Dramma buffo in tre atti composto tra ottobre e dicembre del 1842, Don Pasquale ci presenta per la prima volta un Donizetti comico, che fa sorridere dalle prime note. Rappresentato per la prima volta al Théâtre-Italien di Parigi il 3 gennaio 1843, quest’opera raccoglie l’eredità delle farse rossiniane e della tradizione comica tardo-napoletana rivisitata e rinnovata, oltre che dell’Elisir d’amore composto quasi dieci anni prima. Ma la vera fonte, come scriverà lo stesso Donizetti al cognato Antonio Vasselli in una lettera del 12 novembre 1842, è il Ser Marcantonio di Angelo Anelli musicato da Stefano Pavesi e rappresentato alla Scala di Milano nel 1810. Il soggetto è identico, con una riduzione del numero dei personaggi principali e qualche altra piccola variazione, come l’eliminazione dei numerosi mascheramenti e della crudeltà della beffa tipica dell’eredità tardo settecentesca. Giovanni Ruffini e lo stesso Donizetti nel rivedere il libretto danno alla vicenda una verosimiglianza e una sfaccettatura psicologica decisamente più profonda rispetto al testo dell’Anelli, interessato al solo meccanismo dei fatti.
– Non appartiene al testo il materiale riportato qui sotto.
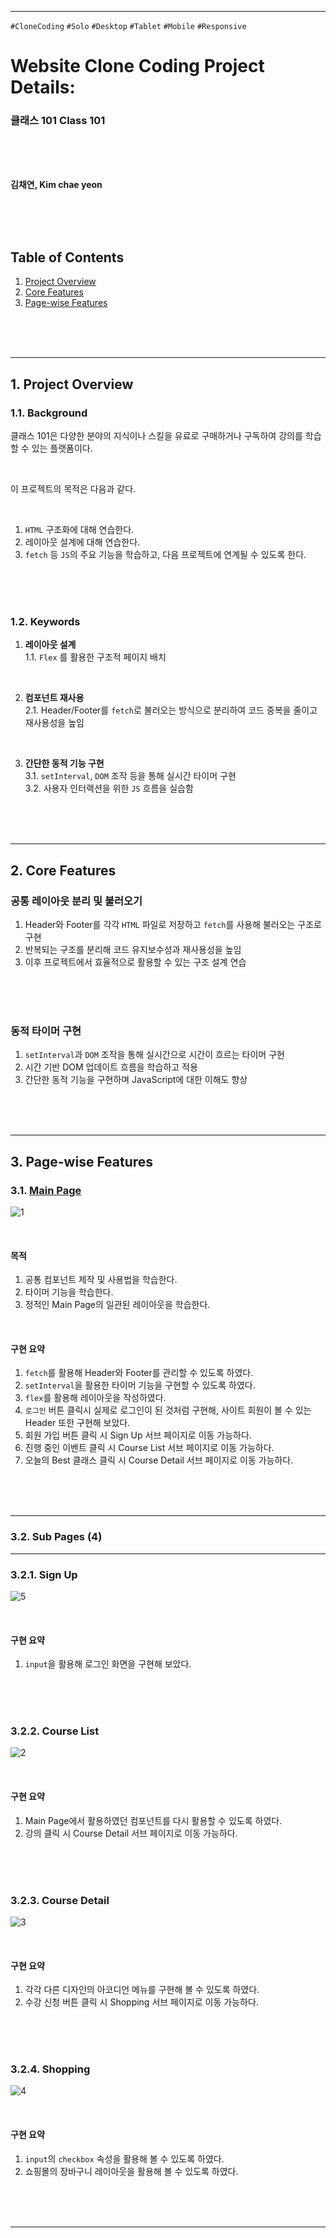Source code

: 
---
`#CloneCoding` `#Solo` `#Desktop` `#Tablet` `#Mobile` `#Responsive`         
# **Website Clone Coding Project Details:**
### 클래스 101 Class 101

<br/>
<br/>
<br/>

**김채연, Kim chae yeon**    

<br/>
<br/>
<br/>

## Table of Contents

1. [Project Overview](#1-Project-Overview)   
2. [Core Features](#2-Core-Features)   
3. [Page-wise Features](#3-Page-wise-Features)    
   
</br>
</br>
</br>

---

## 1. Project Overview
### 1.1. Background
클래스 101은 다양한 분야의 지식이나 스킬을 유료로 구매하거나 구독하여 강의를 학습할 수 있는 플랫폼이다.

</br>

이 프로젝트의 목적은 다음과 같다.

</br>

1. `HTML` 구조화에 대해 연습한다.
2. 레이아웃 설계에 대해 연습한다.
3. `fetch` 등 `JS`의 주요 기능을 학습하고, 다음 프로젝트에 연계될 수 있도록 한다.

</br>
</br>
</br>

### 1.2. Keywords
1. **레이아웃 설계**        
    1.1. `Flex` 를 활용한 구조적 페이지 배치          
    
</br>

2. **컴포넌트 재사용**     
    2.1. Header/Footer를 `fetch`로 불러오는 방식으로 분리하여 코드 중복을 줄이고 재사용성을 높임
    
</br>

3. **간단한 동적 기능 구현**    
    3.1. `setInterval`, `DOM` 조작 등을 통해 실시간 타이머 구현     
    3.2. 사용자 인터랙션을 위한 `JS` 흐름을 실습함     
    

</br>
</br>
</br>

---

## 2. Core Features
### 공통 레이아웃 분리 및 불러오기
1. Header와 Footer를 각각 `HTML` 파일로 저장하고 `fetch`를 사용해 불러오는 구조로 구현
2. 반복되는 구조를 분리해 코드 유지보수성과 재사용성을 높임
3. 이후 프로젝트에서 효율적으로 활용할 수 있는 구조 설계 연습
   
</br>
</br>
</br>

### 동적 타이머 구현
1. `setInterval`과 `DOM` 조작을 통해 실시간으로 시간이 흐르는 타이머 구현
2. 시간 기반 DOM 업데이트 흐름을 학습하고 적용
3. 간단한 동적 기능을 구현하며 JavaScript에 대한 이해도 향상
   
</br>
</br>
</br>

---

## 3. Page-wise Features

### 3.1. [Main Page](https://dkssud-dus.github.io/cloneCoding-Class101/index.html)
![1](https://github.com/user-attachments/assets/b76aeb8c-86bd-48db-ba7a-70cf77b09145)

<br/>

#### 목적        
1. 공통 컴포넌트 제작 및 사용법을 학습한다.
2. 타이머 기능을 학습한다.
3. 정적인 Main Page의 일관된 레이아웃을 학습한다.

<br/>
   
#### 구현 요약 
1. `fetch`를 활용해 Header와 Footer를 관리할 수 있도록 하였다.
2. `setInterval`을 활용한 타이머 기능을 구현할 수 있도록 하였다.
3. `flex`를 활용해 레이아웃을 작성하였다.
4. `로그인` 버튼 클릭시 실제로 로그인이 된 것처럼 구현해, 사이트 회원이 볼 수 있는 Header 또한 구현해 보았다.
5. 회원 가입 버튼 클릭 시 Sign Up 서브 페이지로 이동 가능하다.
6. 진행 중인 이벤트 클릭 시 Course List 서브 페이지로 이동 가능하다.
7. 오늘의 Best 클래스 클릭 시 Course Detail 서브 페이지로 이동 가능하다.

<br/>
<br/>
<br/>

---

### 3.2. Sub Pages (4)

---

### 3.2.1. Sign Up
![5](https://github.com/user-attachments/assets/b2fe88ba-82a4-4e5a-a479-15579d28c6fc)

<br/>

#### 구현 요약
1. `input`을 활용해 로그인 화면을 구현해 보았다.

</br>
</br>
</br>

### 3.2.2. Course List
![2](https://github.com/user-attachments/assets/1c392c6b-fd2d-41f9-b148-585e8570514f)

<br/>

#### 구현 요약
1. Main Page에서 활용하였던 컴포넌트를 다시 활용할 수 있도록 하였다.
2. 강의 클릭 시 Course Detail 서브 페이지로 이동 가능하다.

</br>
</br>
</br>

### 3.2.3. Course Detail
![3](https://github.com/user-attachments/assets/493bada7-89ec-48b7-9806-5e970526f660)

<br/>

#### 구현 요약
1. 각각 다른 디자인의 아코디언 메뉴를 구현해 볼 수 있도록 하였다.
2. 수강 신청 버튼 클릭 시 Shopping 서브 페이지로 이동 가능하다.

</br>
</br>
</br>

### 3.2.4. Shopping
![4](https://github.com/user-attachments/assets/cdb2f1e7-5d2f-4489-84a2-c3a6a85361b8)

<br/>

#### 구현 요약
1. `input`의 `checkbox` 속성을 활용해 볼 수 있도록 하였다.
2. 쇼핑몰의 장바구니 레이아웃을 활용해 볼 수 있도록 하였다.

</br>
</br>
</br>

---
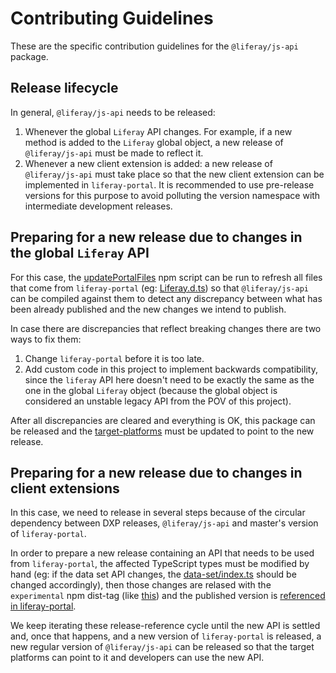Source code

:# Contributing Guidelines

These are the specific contribution guidelines for the `@liferay/js-api`
package.

## Release lifecycle

In general, `@liferay/js-api` needs to be released:

1. Whenever the global `Liferay` API changes. For example, if a new method is
   added to the `Liferay` global object, a new release of `@liferay/js-api` must
   be made to reflect it.
2. Whenever a new client extension is added: a new release of `@liferay/js-api`
   must take place so that the new client extension can be implemented in
   `liferay-portal`. It is recommended to use pre-release versions for this
   purpose to avoid polluting the version namespace with intermediate
   development releases.

## Preparing for a new release due to changes in the global `Liferay` API

For this case, the [updatePortalFiles](./scripts/updatePortalFiles.js) npm
script can be run to refresh all files that come from `liferay-portal` (eg:
[Liferay.d.ts](./internal/portal/Liferay.d.ts)) so that `@liferay/js-api` can be
compiled against them to detect any discrepancy between what has been already
published and the new changes we intend to publish.

In case there are discrepancies that reflect breaking changes there are two ways
to fix them:

1. Change `liferay-portal` before it is too late.
2. Add custom code in this project to implement backwards compatibility, since
   the `liferay` API here doesn't need to be exactly the same as the one in the
   global `Liferay` object (because the global object is considered an unstable
   legacy API from the POV of this project).

After all discrepancies are cleared and everything is OK, this package can be
released and the [target-platforms](../../../../target-platforms/README.md) must
be updated to point to the new release.

## Preparing for a new release due to changes in client extensions

In this case, we need to release in several steps because of the circular
dependency between DXP releases, `@liferay/js-api` and master's version of
`liferay-portal`.

In order to prepare a new release containing an API that needs to be used from
`liferay-portal`, the affected TypeScript types must be modified by hand (eg:
if the data set API changes, the [data-set/index.ts](./data-set/index.ts) should
be changed accordingly), then those changes are relased with the `experimental`
npm dist-tag (like
[this](https://www.npmjs.com/package/@liferay/js-api/v/0.2.0-pre.0)) and the
published version is
[referenced in liferay-portal](https://github.com/liferay/liferay-portal/blob/69049f4216818f70a89fcfd5e7ab189673d9b763/modules/apps/frontend-js/frontend-js-dependencies-web/package.json#L3).

We keep iterating these release-reference cycle until the new API is settled
and, once that happens, and a new version of `liferay-portal` is released, a new
regular version of `@liferay/js-api` can be released so that the target
platforms can point to it and developers can use the new API.
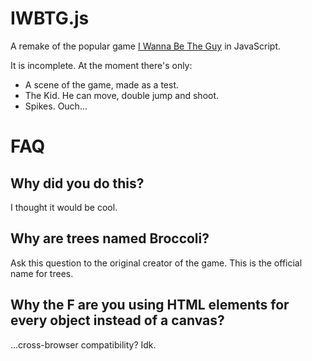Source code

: # IWBTG.js
A remake of the popular game [I Wanna Be The Guy](https://iwbtg.kayin.moe/) in JavaScript.

It is incomplete. At the moment there's only:
- A scene of the game, made as a test.
- The Kid. He can move, double jump and shoot.
- Spikes. Ouch...

# FAQ

## Why did you do this?
I thought it would be cool.

## Why are trees named Broccoli?
Ask this question to the original creator of the game. This is the official name for trees.

## Why the F are you using HTML elements for every object instead of a canvas?
...cross-browser compatibility? Idk.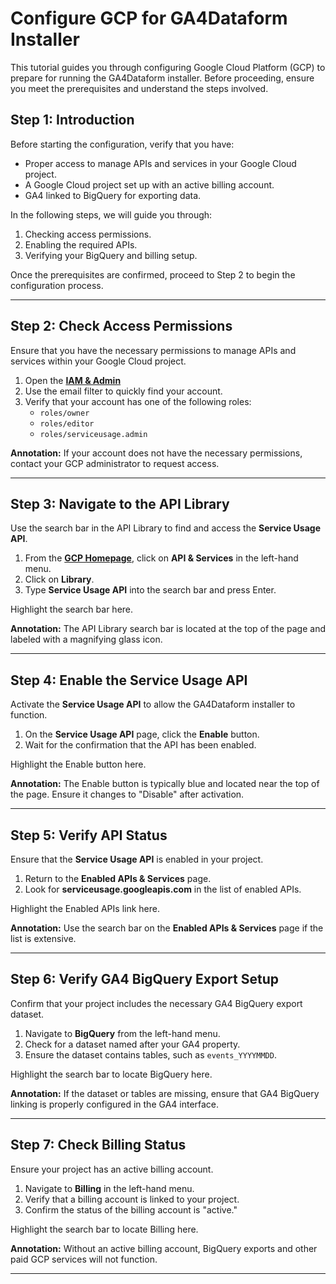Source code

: # Configure GCP for GA4Dataform Installer

This tutorial guides you through configuring Google Cloud Platform (GCP) to prepare for running the GA4Dataform installer. Before proceeding, ensure you meet the prerequisites and understand the steps involved.

## Step 1: Introduction

Before starting the configuration, verify that you have:

- Proper access to manage APIs and services in your Google Cloud project.
- A Google Cloud project set up with an active billing account.
- GA4 linked to BigQuery for exporting data.

In the following steps, we will guide you through:

1. Checking access permissions.
2. Enabling the required APIs.
3. Verifying your BigQuery and billing setup.

Once the prerequisites are confirmed, proceed to Step 2 to begin the configuration process.

---

## Step 2: Check Access Permissions

Ensure that you have the necessary permissions to manage APIs and services within your Google Cloud project.

1. Open the [**IAM & Admin**](https://console.cloud.google.com/iam-admin)
2. <walkthrough-spotlight-pointer cssSelector="[sandboxuid='4']">Use the email filter to quickly find your account.</walkthrough-spotlight-pointer>
4. Verify that your account has one of the following roles:
   - `roles/owner`
   - `roles/editor`
   - `roles/serviceusage.admin`

**Annotation:** If your account does not have the necessary permissions, contact your GCP administrator to request access.

---

## Step 3: Navigate to the API Library

Use the search bar in the API Library to find and access the **Service Usage API**.

1. From the [**GCP Homepage**](https://console.cloud.google.com/), click on **API & Services** in the left-hand menu.
2. Click on **Library**.
3. Type **Service Usage API** into the search bar and press Enter.

<walkthrough-spotlight-pointer cssSelector="#pcc-search-container">
Highlight the search bar here.
</walkthrough-spotlight-pointer>

**Annotation:** The API Library search bar is located at the top of the page and labeled with a magnifying glass icon.

---

## Step 4: Enable the Service Usage API

Activate the **Service Usage API** to allow the GA4Dataform installer to function.

1. On the **Service Usage API** page, click the **Enable** button.
2. Wait for the confirmation that the API has been enabled.

<walkthrough-spotlight-pointer cssSelector="button[aria-label='Enable']">
Highlight the Enable button here.
</walkthrough-spotlight-pointer>

**Annotation:** The Enable button is typically blue and located near the top of the page. Ensure it changes to "Disable" after activation.

---

## Step 5: Verify API Status

Ensure that the **Service Usage API** is enabled in your project.

1. Return to the **Enabled APIs & Services** page.
2. Look for **serviceusage.googleapis.com** in the list of enabled APIs.

<walkthrough-spotlight-pointer cssSelector="nav-item-link[title='Enabled APIs & Services']">
Highlight the Enabled APIs link here.
</walkthrough-spotlight-pointer>

**Annotation:** Use the search bar on the **Enabled APIs & Services** page if the list is extensive.

---

## Step 6: Verify GA4 BigQuery Export Setup

Confirm that your project includes the necessary GA4 BigQuery export dataset.

1. Navigate to **BigQuery** from the left-hand menu.
2. Check for a dataset named after your GA4 property.
3. Ensure the dataset contains tables, such as `events_YYYYMMDD`.

<walkthrough-spotlight-pointer cssSelector="#pcc-search-container">
Highlight the search bar to locate BigQuery here.
</walkthrough-spotlight-pointer>

**Annotation:** If the dataset or tables are missing, ensure that GA4 BigQuery linking is properly configured in the GA4 interface.

---

## Step 7: Check Billing Status

Ensure your project has an active billing account.

1. Navigate to **Billing** in the left-hand menu.
2. Verify that a billing account is linked to your project.
3. Confirm the status of the billing account is "active."

<walkthrough-spotlight-pointer cssSelector="#pcc-search-container">
Highlight the search bar to locate Billing here.
</walkthrough-spotlight-pointer>

**Annotation:** Without an active billing account, BigQuery exports and other paid GCP services will not function.

---
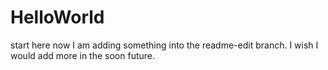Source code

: # HelloWorld
start here
now I am adding something into the readme-edit branch.
I wish I would add more in the soon future.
La vicenda si svolge a Roma, nel palazzo del “vecchio celibatario” Don Pasquale e, come se guardassimo dalla finestra, dietro una tenda o ad un muro semitrasparente, si può scorgere lo svolgersi della vicenda che inizia in medias res. Don Pasquale, non riuscendo a far maritare il nipote Ernesto con il buon partito che aveva scelto per lui, decide di sposarsi egli stesso con una giovane bella e virtuosa procuratagli dall’amico Malatesta. Ma la realtà dura poco, dalla fine del primo atto tutto si svolge nella finzione del teatro nel teatro: infatti la sposa di Don Pasquale altri non è che Norina travestita, la bella ma modesta vedova di cui è follemente innamorato, ricambiato, Ernesto. Non appena steso il documento nuziale il comportamento della pacata moglie si stravolge in capricci e spese folli, che sconvolgono l’ordinata casa del povero Don Pasquale, fino a culminare nell’appuntamento amoroso dato ad Ernesto. E così a Don Pasquale per disfarsi della moglie non resta che benedire il lieto fine tra Norina ed il nipote.